Postby tpm871 » Tue Feb 07, 2012 2:11 am

lub wrote: Reading the book Value Averaging, by Edleson, one would think the buying would be primarily at market dips and one would be reducing leverage as the market rises. If JCW is employing leverage, after fully funding retirement accounts, this may be an appropriate strategy.


I've been doing value averaging for almost five years. In the past, I've thought about doing something like what you're suggesting: only using leverage when you've "run out of money" to cover buying to your target value during dips; immediately paying off leverage as money becomes available (e.g., selling some shares when above your target).

I think you could describe it as a "safer approach to margin", since it means that you use leverage when it is "safer" to do so (i.e., during dips, when valuations are low) and you eliminate leverage when it is "riskier" (i.e., during run ups, when valuations are high).

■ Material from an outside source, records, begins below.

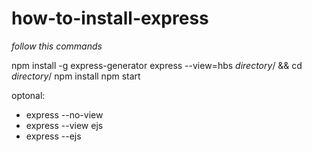 # how-to-install-express

*follow this commands*

npm install -g express-generator
express --view=hbs *directory*/ && cd *directory*/
npm install
npm start

optonal:
- express --no-view
- express --view ejs
- express --ejs
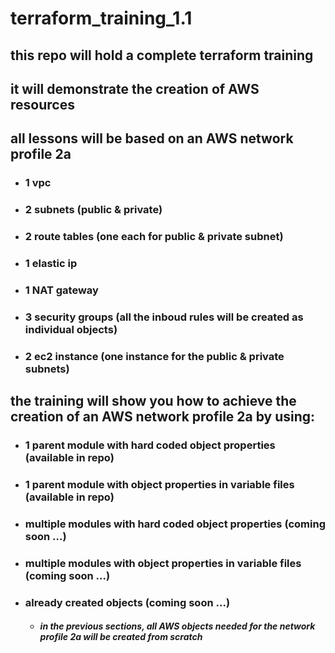 # terraform_training_1.1

## this repo will hold a complete terraform training 
## it will demonstrate the creation of AWS resources
## all lessons will be based on an AWS network profile 2a
  * ###  1 vpc
  * ###  2 subnets (public & private)
  * ###  2 route tables (one each for public & private subnet)
  * ###  1 elastic ip
  * ###  1 NAT gateway
  * ###  3 security groups (all the inboud rules will be created as individual objects)
  * ###  2 ec2 instance (one instance for the public & private subnets)
  
## the training will show you how to achieve the creation of an AWS network profile 2a by using:
  * ###  1 parent module with hard coded object properties (available in repo)
  * ###  1 parent module with object properties in variable files (available in repo)
  * ###  multiple modules with hard coded object properties (coming soon ...)
  * ###  multiple modules with object properties in variable files (coming soon ...)
  * ###  already created objects (coming soon ...)
      * #####  in the previous sections, all AWS objects needed for the network profile 2a will be created from scratch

However, the feeling of "safe" and "risk" is the opposite for people actually in the moment. It feels very risky to buy a lot after a sharp drop; it feels very safe to let it ride during a run up. I would think that adding leverage to the equation would probably make these "opposite feelings" even more intense, encouraging wrong decisions. For me, I chose not to use leverage because I like being debt free and I think that using leverage during dips would make me worry.

Also, in practice I haven't really had many times that leverage would have helped since I tend to build up large cash reserves when the market is doing well. The only time that I "ran out of money" to buy on dips was the end of Jan 2009 (near the bottom of the great stock market crash) -- at that time I became fully invested according to my AA, but couldn't quite cover all of my value averaging targets. I kept investing new money as I got paid, to keep up with my value averaging plan as closely as I could. Luckily, a little over a month later, the market started a bull run and I had bought lots of shares near the bottom. Yes, I would have done quite well using leverage in that case. But it was painful enough at the time to stick with it using my own money. I don't know if I would have had the nerve to use leverage in Feb 2009. At the time it felt as if the market would never stop falling.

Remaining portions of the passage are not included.